Stored data:
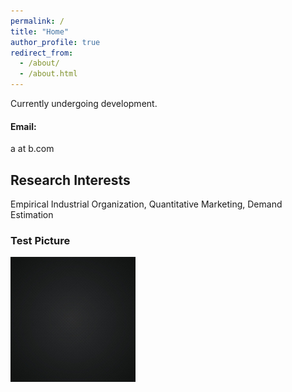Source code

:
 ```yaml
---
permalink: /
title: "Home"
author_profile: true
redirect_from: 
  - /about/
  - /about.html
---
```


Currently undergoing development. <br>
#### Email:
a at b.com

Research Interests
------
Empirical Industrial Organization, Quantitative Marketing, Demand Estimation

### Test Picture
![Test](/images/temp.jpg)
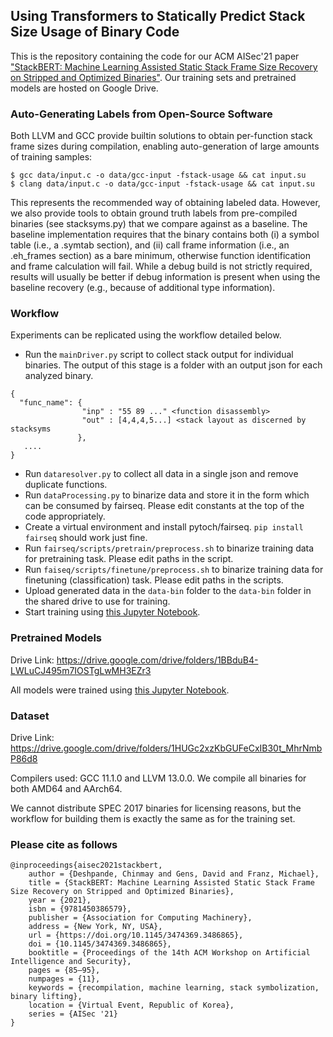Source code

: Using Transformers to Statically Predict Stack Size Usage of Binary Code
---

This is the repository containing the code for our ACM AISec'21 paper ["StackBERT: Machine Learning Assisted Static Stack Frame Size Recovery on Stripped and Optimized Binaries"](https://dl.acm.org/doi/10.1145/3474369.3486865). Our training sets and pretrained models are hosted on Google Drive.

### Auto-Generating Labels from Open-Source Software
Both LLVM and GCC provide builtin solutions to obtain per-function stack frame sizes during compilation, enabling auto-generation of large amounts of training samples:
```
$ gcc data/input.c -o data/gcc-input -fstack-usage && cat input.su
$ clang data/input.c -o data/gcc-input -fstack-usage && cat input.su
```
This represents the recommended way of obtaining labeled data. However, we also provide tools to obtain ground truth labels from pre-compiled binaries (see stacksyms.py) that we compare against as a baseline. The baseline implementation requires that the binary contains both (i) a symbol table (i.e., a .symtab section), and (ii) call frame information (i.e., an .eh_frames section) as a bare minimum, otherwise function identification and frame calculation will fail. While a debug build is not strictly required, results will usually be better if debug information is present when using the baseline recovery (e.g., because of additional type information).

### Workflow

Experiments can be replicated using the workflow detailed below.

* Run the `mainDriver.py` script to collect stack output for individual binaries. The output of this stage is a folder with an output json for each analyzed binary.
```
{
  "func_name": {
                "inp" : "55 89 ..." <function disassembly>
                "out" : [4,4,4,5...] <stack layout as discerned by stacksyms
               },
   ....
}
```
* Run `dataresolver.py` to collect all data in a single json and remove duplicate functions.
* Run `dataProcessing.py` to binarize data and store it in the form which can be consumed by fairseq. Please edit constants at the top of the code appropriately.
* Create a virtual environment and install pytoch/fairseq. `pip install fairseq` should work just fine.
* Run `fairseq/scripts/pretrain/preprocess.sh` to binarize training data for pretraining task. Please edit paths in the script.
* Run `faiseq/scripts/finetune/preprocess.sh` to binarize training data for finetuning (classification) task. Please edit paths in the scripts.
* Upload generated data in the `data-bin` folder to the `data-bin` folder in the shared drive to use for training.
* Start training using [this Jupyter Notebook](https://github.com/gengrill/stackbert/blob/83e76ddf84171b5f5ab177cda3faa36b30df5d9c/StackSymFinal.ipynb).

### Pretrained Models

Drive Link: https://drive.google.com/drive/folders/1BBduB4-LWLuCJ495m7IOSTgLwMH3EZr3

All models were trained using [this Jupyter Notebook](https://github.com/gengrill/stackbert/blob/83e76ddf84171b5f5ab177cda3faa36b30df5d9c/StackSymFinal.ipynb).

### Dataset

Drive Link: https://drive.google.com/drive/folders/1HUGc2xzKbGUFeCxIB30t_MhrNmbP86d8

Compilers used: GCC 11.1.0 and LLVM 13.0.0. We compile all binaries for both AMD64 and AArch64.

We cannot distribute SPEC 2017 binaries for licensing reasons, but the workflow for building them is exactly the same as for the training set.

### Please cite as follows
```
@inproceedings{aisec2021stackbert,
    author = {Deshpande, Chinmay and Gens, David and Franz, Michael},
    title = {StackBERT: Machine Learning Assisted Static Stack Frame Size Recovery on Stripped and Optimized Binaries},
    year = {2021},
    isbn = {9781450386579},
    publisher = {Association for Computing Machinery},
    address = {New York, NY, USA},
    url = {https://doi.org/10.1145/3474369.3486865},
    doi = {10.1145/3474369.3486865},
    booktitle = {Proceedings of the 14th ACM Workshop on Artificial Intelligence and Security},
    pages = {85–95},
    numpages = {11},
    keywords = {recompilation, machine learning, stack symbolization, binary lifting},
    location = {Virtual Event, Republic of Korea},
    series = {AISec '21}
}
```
* * *
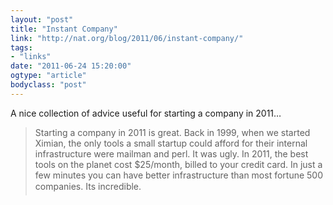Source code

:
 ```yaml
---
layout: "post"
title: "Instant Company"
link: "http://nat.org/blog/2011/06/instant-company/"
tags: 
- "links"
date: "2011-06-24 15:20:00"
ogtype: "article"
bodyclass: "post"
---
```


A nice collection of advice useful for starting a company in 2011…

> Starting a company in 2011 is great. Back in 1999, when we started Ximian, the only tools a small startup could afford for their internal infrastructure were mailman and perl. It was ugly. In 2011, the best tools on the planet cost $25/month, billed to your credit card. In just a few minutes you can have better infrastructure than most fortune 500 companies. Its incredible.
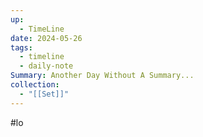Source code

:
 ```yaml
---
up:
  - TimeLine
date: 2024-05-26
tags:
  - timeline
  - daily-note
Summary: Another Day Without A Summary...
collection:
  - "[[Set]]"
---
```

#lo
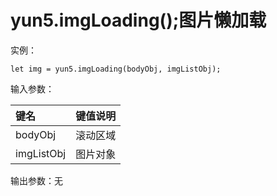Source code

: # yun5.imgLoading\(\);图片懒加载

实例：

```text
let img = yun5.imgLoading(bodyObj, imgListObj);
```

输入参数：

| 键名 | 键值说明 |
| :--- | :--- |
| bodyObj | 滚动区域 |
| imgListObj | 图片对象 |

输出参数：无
* * *
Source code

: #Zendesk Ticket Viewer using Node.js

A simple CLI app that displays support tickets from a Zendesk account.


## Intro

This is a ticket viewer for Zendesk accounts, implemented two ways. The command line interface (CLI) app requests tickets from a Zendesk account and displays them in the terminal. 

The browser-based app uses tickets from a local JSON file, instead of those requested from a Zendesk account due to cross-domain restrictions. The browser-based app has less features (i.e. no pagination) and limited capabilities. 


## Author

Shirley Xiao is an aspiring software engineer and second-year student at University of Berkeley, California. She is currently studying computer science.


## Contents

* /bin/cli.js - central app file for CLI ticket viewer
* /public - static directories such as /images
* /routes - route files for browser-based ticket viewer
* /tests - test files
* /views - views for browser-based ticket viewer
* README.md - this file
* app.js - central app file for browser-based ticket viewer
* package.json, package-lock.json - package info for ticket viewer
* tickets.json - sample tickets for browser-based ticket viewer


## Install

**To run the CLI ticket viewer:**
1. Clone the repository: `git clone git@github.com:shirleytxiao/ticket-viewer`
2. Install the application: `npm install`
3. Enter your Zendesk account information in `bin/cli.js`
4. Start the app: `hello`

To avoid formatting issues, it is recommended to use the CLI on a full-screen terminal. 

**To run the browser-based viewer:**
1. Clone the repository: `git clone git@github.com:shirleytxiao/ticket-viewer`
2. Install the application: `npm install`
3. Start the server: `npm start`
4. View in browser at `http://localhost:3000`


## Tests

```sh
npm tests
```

» Assignment
Look through the entries above and quote exactly the lines from the line with "views for browser-based ticket viewer" to the line with "the browser-based viewer:**", counting both of those lines.

» Solution to this exercise
* /views - views for browser-based ticket viewer
* README.md - this file
* app.js - central app file for browser-based ticket viewer
* package.json, package-lock.json - package info for ticket viewer
* tickets.json - sample tickets for browser-based ticket viewer


## Install

**To run the CLI ticket viewer:**
1. Clone the repository: `git clone git@github.com:shirleytxiao/ticket-viewer`
2. Install the application: `npm install`
3. Enter your Zendesk account information in `bin/cli.js`
4. Start the app: `hello`

To avoid formatting issues, it is recommended to use the CLI on a full-screen terminal. 

**To run the browser-based viewer:**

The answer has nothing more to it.